Two reached up and wrapped his fingers around the handle and the world disappeared.
He found himself standing in another featureless void, similar to the formation space where he’d fought before but different in subtle ways. The ground beneath his feet felt more solid, more real. The light came from everywhere and nowhere, creating perfect visibility without any identifiable source.
And floating in the air before him, roughly five meters away, was the sword he’d just grabbed.
It hung motionless, point aimed directly at his throat, the blade perfectly horizontal as though held by an invisible hand.
Two had perhaps half a second to register this before the sword moved.
It came at him with speed that defied rationality. Almost instantaneously, it was already at at his throat, the point driving forward with lethal precision aimed at the hollow where his collarbones met.
Two’s body reacted before conscious analysis completed. He twisted, his neck rotating just enough to let the blade pass centimeters from his skin, close enough that he felt the displaced air against his throat.
The sword didn’t pause or reset. The missed thrust transitioned immediately into a horizontal slash that came at Two from his blind side, the blade singing through the air with a sound like ringing crystal.
Two dropped into a crouch, feeling the weapon pass over his head close enough to disturb his hair. He rolled forward, trying to create distance, trying to gain a moment to understand what he was facing.
The sword pursued him.
It moved with impossible agility, changing direction mid-flight, accelerating and decelerating without any visible means of propulsion. The blade attacked from angles that shouldn’t have been possible, coming high then low then from the side in rapid succession that gave Two no time to establish any defensive pattern.
He dodged desperately, his Dao Array Eyes’ analytical capabilities the only things keeping him alive.
And he couldn’t fight back.
Two realized with a shock of understanding that his normal techniques were completely inaccessible. His telekinesis didn’t respond when he tried to grasp the sword with his will. Even the basic spiritual energy attacks that any low-level cultivator could execute refused to manifest.
The formation had stripped away everything except that it couldn’t, which were his Dao Array Eyes’ analytical vision and the Myriad Armament Constitution’s passive insights.

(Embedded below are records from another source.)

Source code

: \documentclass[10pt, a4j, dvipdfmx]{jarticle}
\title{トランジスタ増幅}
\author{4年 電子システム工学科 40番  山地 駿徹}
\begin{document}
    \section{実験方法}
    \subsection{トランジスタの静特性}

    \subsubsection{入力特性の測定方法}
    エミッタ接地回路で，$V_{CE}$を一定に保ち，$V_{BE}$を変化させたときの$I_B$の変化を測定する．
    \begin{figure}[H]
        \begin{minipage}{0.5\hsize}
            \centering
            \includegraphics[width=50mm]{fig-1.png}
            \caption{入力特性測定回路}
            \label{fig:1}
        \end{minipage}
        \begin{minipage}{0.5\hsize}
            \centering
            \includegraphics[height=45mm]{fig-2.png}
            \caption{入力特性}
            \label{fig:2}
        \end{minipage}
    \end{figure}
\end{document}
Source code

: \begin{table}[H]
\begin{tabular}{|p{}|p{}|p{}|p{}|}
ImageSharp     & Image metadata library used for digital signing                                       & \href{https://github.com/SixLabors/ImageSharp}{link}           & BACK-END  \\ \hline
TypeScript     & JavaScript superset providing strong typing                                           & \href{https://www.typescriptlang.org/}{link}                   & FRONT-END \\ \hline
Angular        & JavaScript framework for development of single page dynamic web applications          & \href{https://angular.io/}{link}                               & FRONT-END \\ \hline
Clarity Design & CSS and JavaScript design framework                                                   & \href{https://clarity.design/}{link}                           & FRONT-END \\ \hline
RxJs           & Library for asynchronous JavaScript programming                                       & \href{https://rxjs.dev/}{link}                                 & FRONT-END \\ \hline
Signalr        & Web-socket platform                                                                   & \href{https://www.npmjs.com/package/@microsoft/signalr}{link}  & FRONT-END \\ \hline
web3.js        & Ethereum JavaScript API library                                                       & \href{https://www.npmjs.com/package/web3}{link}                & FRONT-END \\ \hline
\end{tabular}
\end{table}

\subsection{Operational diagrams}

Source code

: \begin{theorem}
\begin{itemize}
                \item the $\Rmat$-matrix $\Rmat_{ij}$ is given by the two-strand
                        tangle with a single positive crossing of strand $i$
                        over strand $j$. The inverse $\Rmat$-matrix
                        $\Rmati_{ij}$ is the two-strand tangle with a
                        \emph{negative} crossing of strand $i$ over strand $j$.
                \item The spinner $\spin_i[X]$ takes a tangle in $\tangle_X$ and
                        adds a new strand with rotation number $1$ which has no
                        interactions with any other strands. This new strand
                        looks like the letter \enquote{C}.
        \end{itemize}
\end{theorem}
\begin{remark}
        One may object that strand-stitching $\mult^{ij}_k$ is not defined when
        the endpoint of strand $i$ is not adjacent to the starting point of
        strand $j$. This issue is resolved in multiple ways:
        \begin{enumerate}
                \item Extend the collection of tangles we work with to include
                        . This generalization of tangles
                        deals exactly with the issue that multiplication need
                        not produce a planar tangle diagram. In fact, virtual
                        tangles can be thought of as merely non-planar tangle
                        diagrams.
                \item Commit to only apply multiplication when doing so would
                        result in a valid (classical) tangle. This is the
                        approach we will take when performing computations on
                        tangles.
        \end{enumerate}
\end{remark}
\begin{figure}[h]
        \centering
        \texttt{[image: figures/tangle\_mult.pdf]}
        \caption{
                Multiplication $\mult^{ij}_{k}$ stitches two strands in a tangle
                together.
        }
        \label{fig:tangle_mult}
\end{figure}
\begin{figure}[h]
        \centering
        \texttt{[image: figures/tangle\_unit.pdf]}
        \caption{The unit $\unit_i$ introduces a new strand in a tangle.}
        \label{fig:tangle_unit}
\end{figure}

This was a pure test of sword comprehension. He would have to defeat the blade using only the technique he’d learned from the wall, applied with whatever understanding he’d gained through his previous formation battle.
The sword came at him in a spinning strike that would have opened his chest from shoulder to hip if it connected. Two twisted away, but the blade reversed direction impossibly fast, coming back at him from the opposite angle before he’d fully recovered his balance.
He got his hands up just in time, catching the flat of the blade between his palms in a desperate defensive technique that would have severed his fingers if his timing had been even fractionally off.
The impact sent him flying backward.
Two spun in the air, managing to orient himself and land on his feet, but the sword was already there, driving forward in a thrust aimed at his heart.
He sidestepped, and the blade adjusted mid-flight, following his movement with predatory precision.
The blade was extremely fast and relentless, and it’s only aim was Two’s life.